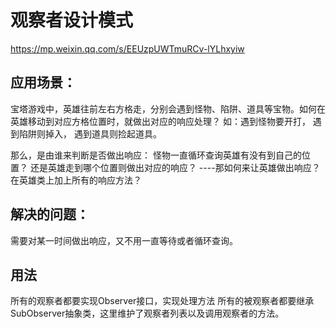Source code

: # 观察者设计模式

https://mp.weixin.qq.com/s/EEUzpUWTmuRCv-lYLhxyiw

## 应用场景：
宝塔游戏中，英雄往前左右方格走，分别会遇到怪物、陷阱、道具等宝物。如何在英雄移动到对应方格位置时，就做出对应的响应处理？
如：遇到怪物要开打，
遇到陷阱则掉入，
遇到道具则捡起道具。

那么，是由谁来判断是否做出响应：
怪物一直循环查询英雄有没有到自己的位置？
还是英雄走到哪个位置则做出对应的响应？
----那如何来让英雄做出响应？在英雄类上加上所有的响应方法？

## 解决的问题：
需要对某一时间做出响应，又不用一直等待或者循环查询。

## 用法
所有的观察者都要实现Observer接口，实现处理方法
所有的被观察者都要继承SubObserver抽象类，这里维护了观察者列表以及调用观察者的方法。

__________

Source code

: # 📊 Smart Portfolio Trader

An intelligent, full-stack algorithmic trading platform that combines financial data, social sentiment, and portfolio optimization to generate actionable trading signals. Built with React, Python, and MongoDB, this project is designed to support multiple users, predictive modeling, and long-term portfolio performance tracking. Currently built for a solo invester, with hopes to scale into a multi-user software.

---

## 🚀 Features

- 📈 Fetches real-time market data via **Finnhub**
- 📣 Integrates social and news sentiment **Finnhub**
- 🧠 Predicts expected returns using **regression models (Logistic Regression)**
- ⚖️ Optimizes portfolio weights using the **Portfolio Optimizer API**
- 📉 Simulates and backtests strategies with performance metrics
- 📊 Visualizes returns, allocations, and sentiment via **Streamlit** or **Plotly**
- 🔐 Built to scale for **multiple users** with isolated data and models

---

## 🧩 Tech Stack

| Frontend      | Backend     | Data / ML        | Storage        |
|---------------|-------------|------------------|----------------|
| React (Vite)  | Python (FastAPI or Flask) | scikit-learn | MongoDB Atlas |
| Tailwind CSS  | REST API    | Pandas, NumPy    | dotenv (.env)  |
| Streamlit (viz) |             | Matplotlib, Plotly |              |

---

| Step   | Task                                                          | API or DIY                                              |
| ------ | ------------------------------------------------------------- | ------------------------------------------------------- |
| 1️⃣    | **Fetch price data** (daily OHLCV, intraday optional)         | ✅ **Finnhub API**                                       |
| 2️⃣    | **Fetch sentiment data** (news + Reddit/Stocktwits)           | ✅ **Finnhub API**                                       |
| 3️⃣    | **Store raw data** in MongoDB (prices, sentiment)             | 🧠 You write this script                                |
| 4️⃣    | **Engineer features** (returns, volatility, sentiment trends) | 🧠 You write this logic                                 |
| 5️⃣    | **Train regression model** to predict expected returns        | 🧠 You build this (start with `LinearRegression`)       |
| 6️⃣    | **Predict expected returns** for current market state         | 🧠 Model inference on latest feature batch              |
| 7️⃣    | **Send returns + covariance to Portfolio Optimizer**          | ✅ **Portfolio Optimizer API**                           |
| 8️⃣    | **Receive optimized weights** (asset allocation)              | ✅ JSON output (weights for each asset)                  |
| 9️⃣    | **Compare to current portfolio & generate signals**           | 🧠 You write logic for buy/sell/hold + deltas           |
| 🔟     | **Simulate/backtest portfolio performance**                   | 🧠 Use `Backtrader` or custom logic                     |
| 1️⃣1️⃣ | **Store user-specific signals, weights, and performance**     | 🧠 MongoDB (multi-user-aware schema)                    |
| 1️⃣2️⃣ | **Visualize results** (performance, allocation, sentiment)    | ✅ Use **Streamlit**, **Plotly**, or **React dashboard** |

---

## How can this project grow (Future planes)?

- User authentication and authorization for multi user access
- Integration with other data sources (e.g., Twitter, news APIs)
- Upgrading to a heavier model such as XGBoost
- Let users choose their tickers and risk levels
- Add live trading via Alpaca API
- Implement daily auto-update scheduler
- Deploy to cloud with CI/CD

__________

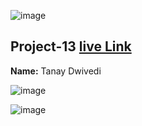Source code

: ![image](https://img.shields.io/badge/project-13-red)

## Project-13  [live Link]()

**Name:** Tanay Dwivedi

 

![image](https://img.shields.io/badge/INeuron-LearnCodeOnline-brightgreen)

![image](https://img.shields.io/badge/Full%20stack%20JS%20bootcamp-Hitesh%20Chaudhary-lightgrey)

__________

Exact duplication is required for the lines above, from the line that contains "## 🚀 Features" to the line that contains "- 📊 Visualizes", inclusive; omit all others.

## 🚀 Features

- 📈 Fetches real-time market data via **Finnhub**
- 📣 Integrates social and news sentiment **Finnhub**
- 🧠 Predicts expected returns using **regression models (Logistic Regression)**
- ⚖️ Optimizes portfolio weights using the **Portfolio Optimizer API**
- 📉 Simulates and backtests strategies with performance metrics
- 📊 Visualizes returns, allocations, and sentiment via **Streamlit** or **Plotly**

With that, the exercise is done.